Stored data entries:

::::::::

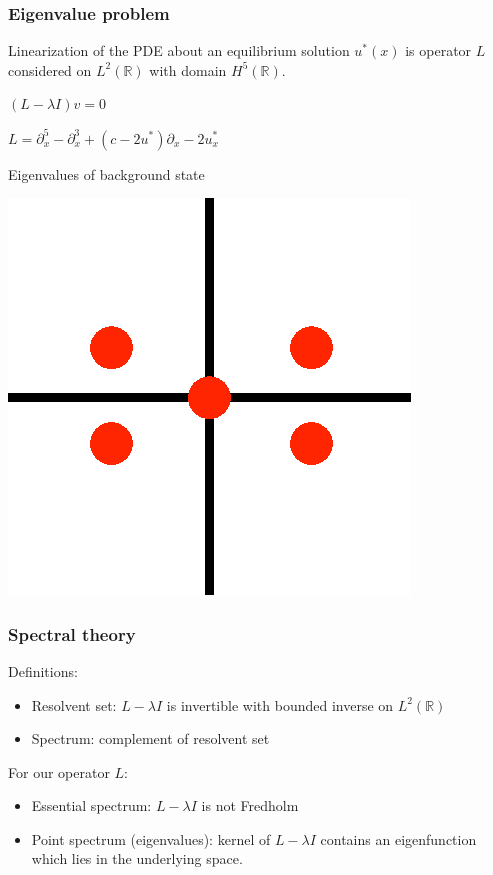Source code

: \documentclass[16pt]{beamer}
\begin{document}
\begin{frame}
	\frametitle{Eigenvalue problem}
	\fontsize{16}{7.2}\selectfont
	Linearization of the PDE about an equilibrium solution $u^*(x)$ is operator $L$ considered on $L^2(\mathbb{R})$ with domain $H^5(\mathbb{R})$.

	\begin{center}
		$(L - \lambda I )v = 0$
	\end{center}

	\begin{center}
		$L = \partial_x^5 - \partial_x^3 + (c - 2 u^*)\partial_x - 2 u^*_x $
	\end{center}
	Eigenvalues of background state
	\begin{center}
		\includegraphics[width=0.2\linewidth]{images/eignonhyp.eps}
	\end{center}
\end{frame}

\begin{frame}
	\frametitle{Spectral theory}
	\fontsize{16}{7.2}\selectfont
	Definitions:
	\begin{itemize}
		\item Resolvent set: $L - \lambda I$ is invertible with bounded inverse on $L^2(\mathbb{R})$
		\vspace{0.5cm}
		\item Spectrum: complement of resolvent set
	\end{itemize}
	\vspace{1cm}
	For our operator $L$:
	\begin{itemize}
		\item Essential spectrum: $L - \lambda I$ is not Fredholm
		\vspace{0.5cm}
		\item Point spectrum (eigenvalues): kernel of $L - \lambda I$ contains an eigenfunction which lies in the underlying space.
	\end{itemize}
\end{frame}
\end{document}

::::::::

_What the exercise asks_:
Exactly as written, give the entries above again, with no images.

_Exercise answer_:
Source code

: \documentclass[16pt]{beamer}
\begin{document}
\begin{frame}
	\frametitle{Eigenvalue problem}
	\fontsize{16}{7.2}\selectfont
	Linearization of the PDE about an equilibrium solution $u^*(x)$ is operator $L$ considered on $L^2(\mathbb{R})$ with domain $H^5(\mathbb{R})$.

	\begin{center}
		$(L - \lambda I )v = 0$
	\end{center}

	\begin{center}
		$L = \partial_x^5 - \partial_x^3 + (c - 2 u^*)\partial_x - 2 u^*_x $
	\end{center}
	Eigenvalues of background state
	\begin{center}
		\includegraphics[width=0.2\linewidth]{images/eignonhyp.eps}
	\end{center}
\end{frame}

\begin{frame}
	\frametitle{Spectral theory}
	\fontsize{16}{7.2}\selectfont
	Definitions:
	\begin{itemize}
		\item Resolvent set: $L - \lambda I$ is invertible with bounded inverse on $L^2(\mathbb{R})$
		\vspace{0.5cm}
		\item Spectrum: complement of resolvent set
	\end{itemize}
	\vspace{1cm}
	For our operator $L$:
	\begin{itemize}
		\item Essential spectrum: $L - \lambda I$ is not Fredholm
		\vspace{0.5cm}
		\item Point spectrum (eigenvalues): kernel of $L - \lambda I$ contains an eigenfunction which lies in the underlying space.
	\end{itemize}
\end{frame}
\end{document}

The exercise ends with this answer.